The semiconductor industry in particular seemed to experience much agony in trying to produce and deliver its products to customers. Exacerbating the supply issues, demand for many types of semiconductors has been exploding as a result of AI, cloud-based computing, the Internet of Things, and continuing adoption of wireless technologies, to name a few of the trends lifting the industry.
These needs have created opportunities for growth for many smaller companies, a number of which we have covered. This month we introduce INTT, another small player in the semiconductor equipment industry. The company possesses the right combination of growth prospects (both organic and via acquisition) and reasonable valuation. Its diversification strategy, though, offers opportunities not as directly tied to the semiconductor manufacturing segment of its industry.

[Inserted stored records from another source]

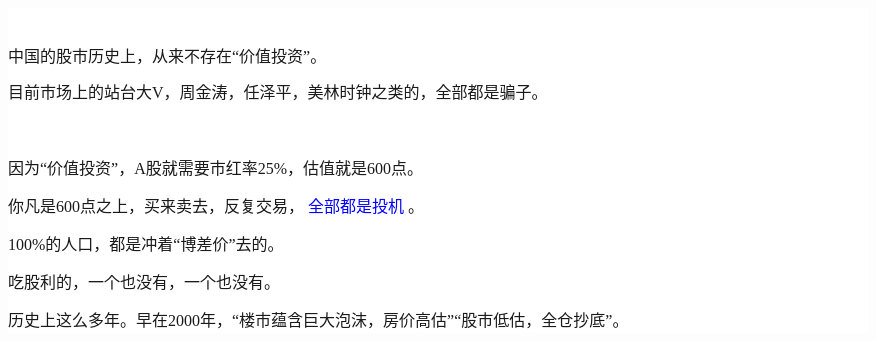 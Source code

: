 <span style="font-family:楷体;line-height:150%;font-size:16px;">
</span>
<br/>
</p>
<p style="line-height:150%;">
<span style="font-family: 楷体;font-size: 16px;">
          中国的股市历史上，从来不存在“价值投资”。
         </span>
</p>
<p style="line-height:150%;">
<span style="font-family:楷体;line-height:150%;font-size:16px;">
          目前市场上的站台大V，周金涛，任泽平，美林时钟之类的，全部都是骗子。
         </span>
</p>
<p style="line-height:150%;">
<span style="font-family:楷体;line-height:150%;font-size:16px;">
</span>
</p>
<p style="line-height:150%;">
<span style="font-family:楷体;line-height:150%;font-size:16px;">
<br/>
</span>
</p>
<p style="line-height:150%;">
<span style="font-family:楷体;line-height:150%;font-size:16px;">
          因为“价值投资”，A股就需要市红率25%，估值就是600点。
         </span>
</p>
<p style="line-height:150%;">
<span style="font-family:楷体;line-height:150%;font-size:16px;">
          你凡是600点之上，买来卖去，反复交易，
         </span>
<span style="font-family:楷体;line-height:150%;color:rgb(0,0,255);font-size:16px;">
          全部都是投机
         </span>
<span style="font-family:楷体;line-height:150%;font-size:16px;">
          。
         </span>
</p>
<p style="line-height:150%;">
<span style="font-family:楷体;line-height:150%;font-size:16px;">
          100%的人口，都是冲着“博差价”去的。
         </span>
</p>
<p style="line-height:150%;">
<span style="font-family:楷体;line-height:150%;font-size:16px;">
          吃股利的，一个也没有，一个也没有。
         </span>
</p>
<p style="line-height:150%;">
<span style="font-family:楷体;line-height:150%;font-size:16px;">
</span>
</p>
<p style="line-height:150%;">
<span style="font-family:楷体;line-height:150%;font-size:16px;">
</span>
</p>
<p style="line-height:150%;">
<span style="font-family:楷体;line-height:150%;font-size:16px;">
          历史上这么多年。早在2000年，“楼市蕴含巨大泡沫，房价高估”“股市低估，全仓抄底”。
         </span>
</p>
<p style="line-height:150%;">
<span style="font-family:楷体;line-height:150%;font-size:16px;">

Customers include Texas Instruments, Emerson, Lockheed Martin, Raytheon, Qualcomm, and Analog Devices. In fiscal 2022, no customer accounted for 10% or more of revenue, while its ten largest customers accounted for approximately 43% of revenues. The company operates in three segments: Electronic Test, Environmental Technologies, and Process Technologies.
Analysts who follow inTest expect EPS to grow around 15% annually in the next five years. Company guidance is for third quarter 2023 EPS in the range of $0.20 to $0.24. For fiscal 2023, the consensus estimate is for EPS of $1.15, a 34.6% gain over fiscal 2022.
In its second quarter 2023 earnings release, management updated its guidance for current year revenues to $127 million to $131 million. Revenues for 2023 are estimated on the Street to grow around 10.9%, which would include some continual margin improvements.
Our long-term estimate is 12% for both EPS and revenues on an annualized basis through 2027. This gives us a margin of safety if results come in a bit below that; conversely, if the analysts’ estimates prove more correct, then there could be a bit more upside for inTest shares.
Through 2027, the share price appreciation we calculate is 19.9% on average per year. Given our conservative judgment in valuation metrics and expected growth, there could well be additional upside for inTest.